Summary: Fix the broken AOTInductor flow and add a smoketest on CI. Pull Request resolved: https://github.com/pytorch/pytorch/pull/99203 Approved by: https://github.com/jansel
2026-05-14 20:57:59 +00:00 · 2023-04-24 00:58:21 +00:00 · 2023-04-24 00:58:21 +00:00 · e43918b93a
commit e43918b93a
parent 3afa60bf0f
20 changed files with 188 additions and 216 deletions
--- a/.ci/pytorch/test.sh
+++ b/.ci/pytorch/test.sh
@ -251,6 +251,11 @@ test_inductor() {
  python test/run_test.py --inductor --include test_modules test_ops test_ops_gradients test_torch --verbose
  # Do not add --inductor for the following inductor unit tests, otherwise we will fail because of nested dynamo state
  python test/run_test.py --include inductor/test_torchinductor inductor/test_torchinductor_opinfo --verbose
+
+  # docker build uses bdist_wheel which does not work with test_aot_inductor
+  # TODO: need a faster way to build
+  BUILD_AOT_INDUCTOR_TEST=1 python setup.py develop
+  LD_LIBRARY_PATH="$TORCH_LIB_DIR $TORCH_BIN_DIR"/test_aot_inductor
 }

 # "Global" flags for inductor benchmarking controlled by TEST_CONFIG
@ -551,6 +556,7 @@ test_libtorch() {
      # TODO: Consider to run static_runtime_test from $TORCH_BIN_DIR (may need modify build script)

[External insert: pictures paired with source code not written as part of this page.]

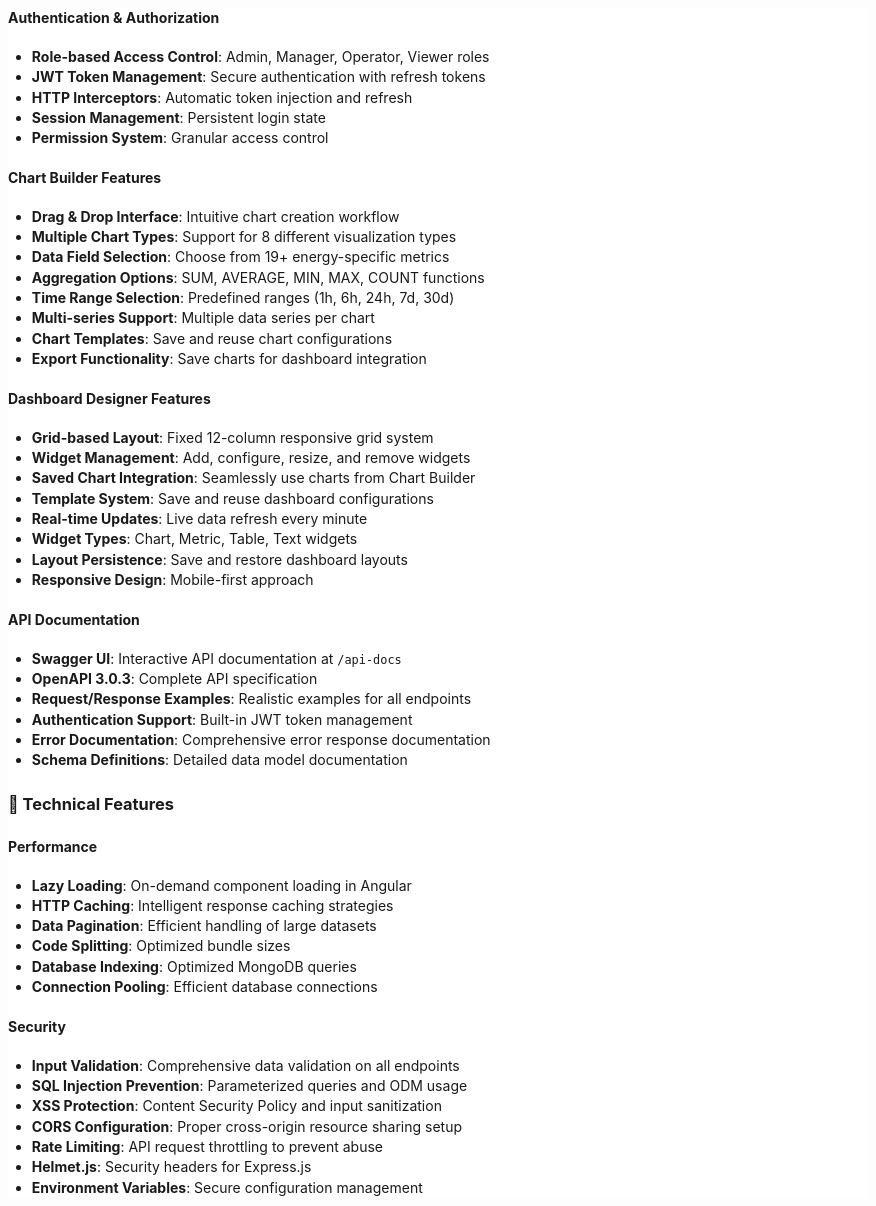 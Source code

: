 #### Authentication & Authorization
- **Role-based Access Control**: Admin, Manager, Operator, Viewer roles
- **JWT Token Management**: Secure authentication with refresh tokens
- **HTTP Interceptors**: Automatic token injection and refresh
- **Session Management**: Persistent login state
- **Permission System**: Granular access control

#### Chart Builder Features
- **Drag & Drop Interface**: Intuitive chart creation workflow
- **Multiple Chart Types**: Support for 8 different visualization types
- **Data Field Selection**: Choose from 19+ energy-specific metrics
- **Aggregation Options**: SUM, AVERAGE, MIN, MAX, COUNT functions
- **Time Range Selection**: Predefined ranges (1h, 6h, 24h, 7d, 30d)
- **Multi-series Support**: Multiple data series per chart
- **Chart Templates**: Save and reuse chart configurations
- **Export Functionality**: Save charts for dashboard integration

#### Dashboard Designer Features
- **Grid-based Layout**: Fixed 12-column responsive grid system
- **Widget Management**: Add, configure, resize, and remove widgets
- **Saved Chart Integration**: Seamlessly use charts from Chart Builder
- **Template System**: Save and reuse dashboard configurations
- **Real-time Updates**: Live data refresh every minute
- **Widget Types**: Chart, Metric, Table, Text widgets
- **Layout Persistence**: Save and restore dashboard layouts
- **Responsive Design**: Mobile-first approach

#### API Documentation
- **Swagger UI**: Interactive API documentation at `/api-docs`
- **OpenAPI 3.0.3**: Complete API specification
- **Request/Response Examples**: Realistic examples for all endpoints
- **Authentication Support**: Built-in JWT token management
- **Error Documentation**: Comprehensive error response documentation
- **Schema Definitions**: Detailed data model documentation

### 🔧 Technical Features

#### Performance
- **Lazy Loading**: On-demand component loading in Angular
- **HTTP Caching**: Intelligent response caching strategies
- **Data Pagination**: Efficient handling of large datasets
- **Code Splitting**: Optimized bundle sizes
- **Database Indexing**: Optimized MongoDB queries
- **Connection Pooling**: Efficient database connections

#### Security
- **Input Validation**: Comprehensive data validation on all endpoints
- **SQL Injection Prevention**: Parameterized queries and ODM usage
- **XSS Protection**: Content Security Policy and input sanitization
- **CORS Configuration**: Proper cross-origin resource sharing setup
- **Rate Limiting**: API request throttling to prevent abuse
- **Helmet.js**: Security headers for Express.js
- **Environment Variables**: Secure configuration management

      "$BUILD_BIN_DIR"/static_runtime_test --gtest_output=xml:$TEST_REPORTS_DIR/static_runtime_test.xml
    fi
+
    assert_git_not_dirty
  fi
 }
--- a/CMakeLists.txt
+++ b/CMakeLists.txt
@ -178,6 +178,7 @@ cmake_dependent_option(
    CAFFE2_USE_MSVC_STATIC_RUNTIME "Using MSVC static runtime libraries" ON
    "NOT BUILD_SHARED_LIBS" OFF)
 option(BUILD_TEST "Build C++ test binaries (need gtest and gbenchmark)" OFF)

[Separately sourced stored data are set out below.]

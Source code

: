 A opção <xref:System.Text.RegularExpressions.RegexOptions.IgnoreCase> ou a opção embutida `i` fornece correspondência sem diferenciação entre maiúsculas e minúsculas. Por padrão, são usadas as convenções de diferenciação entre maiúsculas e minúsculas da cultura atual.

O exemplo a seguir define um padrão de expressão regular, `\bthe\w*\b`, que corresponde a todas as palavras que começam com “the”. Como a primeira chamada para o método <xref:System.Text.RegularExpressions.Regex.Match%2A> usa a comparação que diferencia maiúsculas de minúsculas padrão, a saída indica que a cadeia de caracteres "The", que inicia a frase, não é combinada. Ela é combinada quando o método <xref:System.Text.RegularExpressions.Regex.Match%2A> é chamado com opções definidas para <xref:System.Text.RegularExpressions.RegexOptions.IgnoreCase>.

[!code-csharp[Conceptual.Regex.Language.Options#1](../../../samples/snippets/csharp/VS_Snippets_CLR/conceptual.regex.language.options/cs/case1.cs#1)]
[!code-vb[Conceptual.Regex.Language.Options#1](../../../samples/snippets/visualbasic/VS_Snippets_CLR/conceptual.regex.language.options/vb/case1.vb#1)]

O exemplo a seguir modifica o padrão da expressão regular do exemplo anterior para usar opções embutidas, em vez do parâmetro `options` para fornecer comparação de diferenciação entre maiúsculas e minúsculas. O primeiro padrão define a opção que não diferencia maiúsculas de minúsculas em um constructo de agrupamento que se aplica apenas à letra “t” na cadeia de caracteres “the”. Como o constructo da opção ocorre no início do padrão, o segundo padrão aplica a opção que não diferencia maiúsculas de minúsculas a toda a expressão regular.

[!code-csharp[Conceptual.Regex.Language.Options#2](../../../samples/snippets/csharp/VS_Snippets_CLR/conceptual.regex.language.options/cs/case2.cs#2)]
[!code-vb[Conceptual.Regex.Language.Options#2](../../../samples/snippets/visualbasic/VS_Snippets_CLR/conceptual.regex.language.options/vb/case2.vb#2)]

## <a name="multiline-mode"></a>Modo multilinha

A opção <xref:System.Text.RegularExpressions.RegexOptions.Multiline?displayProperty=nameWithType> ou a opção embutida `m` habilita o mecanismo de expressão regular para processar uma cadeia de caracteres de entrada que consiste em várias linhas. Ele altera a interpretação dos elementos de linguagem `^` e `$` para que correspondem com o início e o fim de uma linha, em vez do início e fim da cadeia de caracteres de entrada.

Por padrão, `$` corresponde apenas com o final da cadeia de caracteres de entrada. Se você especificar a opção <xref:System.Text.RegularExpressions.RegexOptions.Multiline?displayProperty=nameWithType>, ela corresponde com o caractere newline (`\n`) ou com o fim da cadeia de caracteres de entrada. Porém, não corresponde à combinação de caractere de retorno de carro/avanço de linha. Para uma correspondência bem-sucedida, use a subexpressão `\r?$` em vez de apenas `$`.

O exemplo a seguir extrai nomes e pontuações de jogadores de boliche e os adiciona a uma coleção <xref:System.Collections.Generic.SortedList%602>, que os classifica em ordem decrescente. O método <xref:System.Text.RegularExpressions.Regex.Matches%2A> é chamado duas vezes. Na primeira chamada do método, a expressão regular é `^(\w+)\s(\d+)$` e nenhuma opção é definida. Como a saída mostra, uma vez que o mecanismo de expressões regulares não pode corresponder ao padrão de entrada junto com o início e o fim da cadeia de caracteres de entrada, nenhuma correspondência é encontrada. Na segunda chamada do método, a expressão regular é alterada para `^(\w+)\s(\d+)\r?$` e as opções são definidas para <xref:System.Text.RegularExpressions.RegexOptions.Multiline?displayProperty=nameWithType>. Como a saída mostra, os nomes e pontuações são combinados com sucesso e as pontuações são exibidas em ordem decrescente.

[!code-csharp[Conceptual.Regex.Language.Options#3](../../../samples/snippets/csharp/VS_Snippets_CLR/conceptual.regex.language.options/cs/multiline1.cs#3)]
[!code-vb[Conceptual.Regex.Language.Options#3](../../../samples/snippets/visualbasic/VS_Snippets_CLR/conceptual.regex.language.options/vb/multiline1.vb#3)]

+option(BUILD_AOT_INDUCTOR_TEST "Build C++ test binaries for aot-inductor" OFF)
 option(BUILD_STATIC_RUNTIME_BENCHMARK "Build C++ binaries for static runtime benchmarks (need gbenchmark)" OFF)
 option(BUILD_TENSOREXPR_BENCHMARK "Build C++ binaries for tensorexpr benchmarks (need gbenchmark)" OFF)

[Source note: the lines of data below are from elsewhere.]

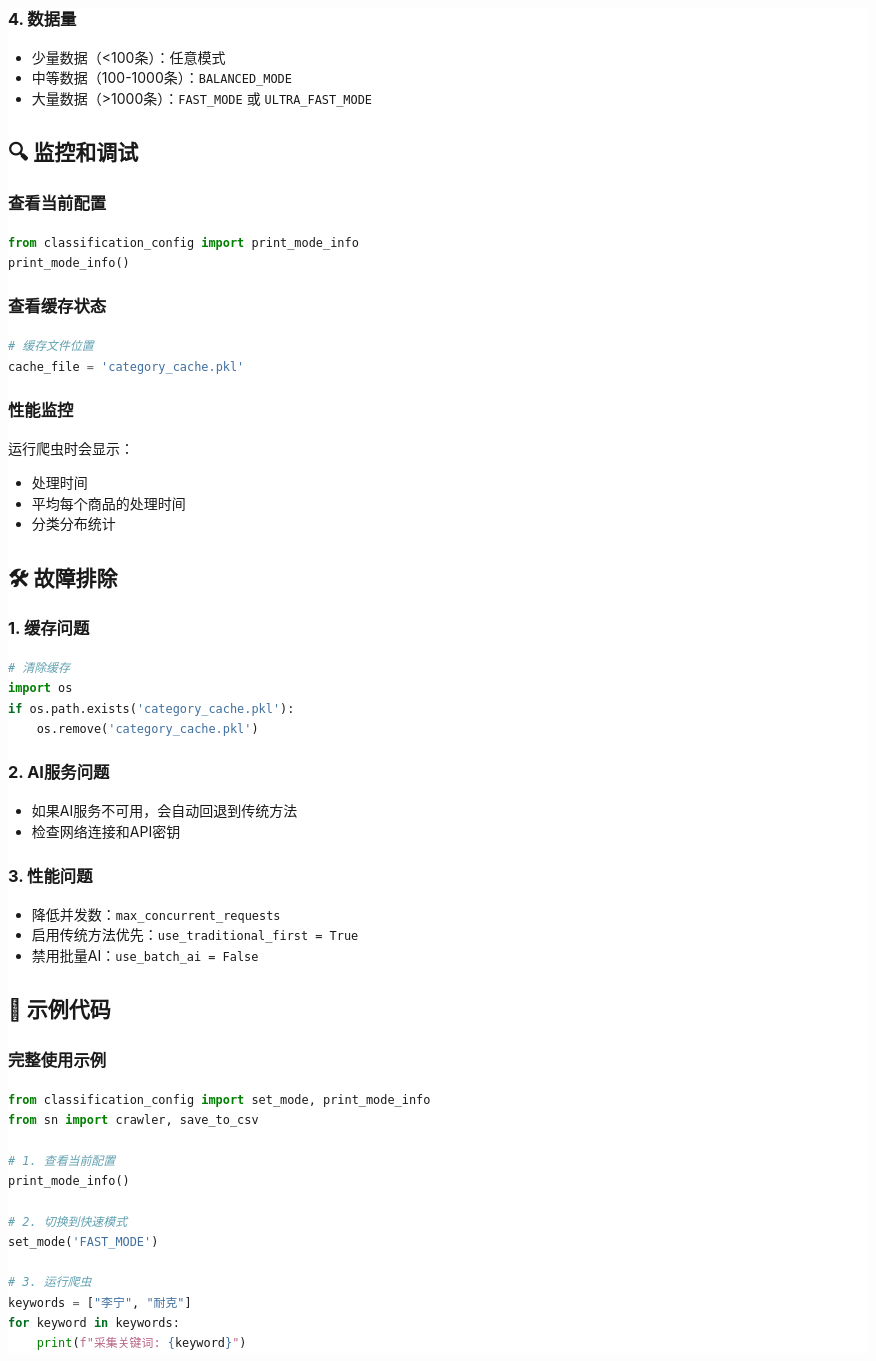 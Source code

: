 ### 4. 数据量
- 少量数据（<100条）：任意模式
- 中等数据（100-1000条）：`BALANCED_MODE`
- 大量数据（>1000条）：`FAST_MODE` 或 `ULTRA_FAST_MODE`

## 🔍 监控和调试

### 查看当前配置
```python
from classification_config import print_mode_info
print_mode_info()
```

### 查看缓存状态
```python
# 缓存文件位置
cache_file = 'category_cache.pkl'
```

### 性能监控
运行爬虫时会显示：
- 处理时间
- 平均每个商品的处理时间
- 分类分布统计

## 🛠️ 故障排除

### 1. 缓存问题
```python
# 清除缓存
import os
if os.path.exists('category_cache.pkl'):
    os.remove('category_cache.pkl')
```

### 2. AI服务问题
- 如果AI服务不可用，会自动回退到传统方法
- 检查网络连接和API密钥

### 3. 性能问题
- 降低并发数：`max_concurrent_requests`
- 启用传统方法优先：`use_traditional_first = True`
- 禁用批量AI：`use_batch_ai = False`

## 📝 示例代码

### 完整使用示例
```python
from classification_config import set_mode, print_mode_info
from sn import crawler, save_to_csv

# 1. 查看当前配置
print_mode_info()

# 2. 切换到快速模式
set_mode('FAST_MODE')

# 3. 运行爬虫
keywords = ["李宁", "耐克"]
for keyword in keywords:
    print(f"采集关键词: {keyword}")
```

 option(BUILD_MOBILE_BENCHMARK "Build C++ test binaries for mobile (ARM) targets(need gtest and gbenchmark)" OFF)
--- a/caffe2/CMakeLists.txt
+++ b/caffe2/CMakeLists.txt
@ -1174,6 +1174,11 @@ if(BUILD_TEST)
    add_subdirectory(${TORCH_ROOT}/test/cpp/lazy
                     ${CMAKE_BINARY_DIR}/test_lazy)
  endif()
+  if(BUILD_AOT_INDUCTOR_TEST)
+    add_subdirectory(
+      ${TORCH_ROOT}/test/cpp/aot_inductor
+      ${CMAKE_BINARY_DIR}/test_aot_inductor)
+  endif()
 endif()

 if(CMAKE_SYSTEM_NAME STREQUAL "Linux")
--- a/test/cpp/aot_inductor/CMakeLists.txt
+++ b/test/cpp/aot_inductor/CMakeLists.txt
@ -0,0 +1,53 @@
+
+set(AOT_INDUCTOR_TEST_ROOT ${TORCH_ROOT}/test/cpp/aot_inductor)
+
+# Build the cpp gtest binary containing the cpp-only tests.
+set(INDUCTOR_TEST_SRCS
+  ${AOT_INDUCTOR_TEST_ROOT}/test.cpp
+)
+
+add_executable(test_aot_inductor
+  ${TORCH_ROOT}/test/cpp/common/main.cpp
+  ${INDUCTOR_TEST_SRCS}
+)
+
+# TODO temporary until we can delete the old gtest polyfills.
+target_compile_definitions(test_aot_inductor PRIVATE USE_GTEST)
+
+# Define a custom command to generate the library
+add_custom_command(
+        OUTPUT ${CMAKE_CURRENT_BINARY_DIR}/libaot_inductor_output.so
+        COMMAND python ${AOT_INDUCTOR_TEST_ROOT}/test.py
+        DEPENDS ${AOT_INDUCTOR_TEST_ROOT}/test.py
+)
+add_custom_target(aot_inductor_output_target ALL
+        DEPENDS ${CMAKE_CURRENT_BINARY_DIR}/libaot_inductor_output.so)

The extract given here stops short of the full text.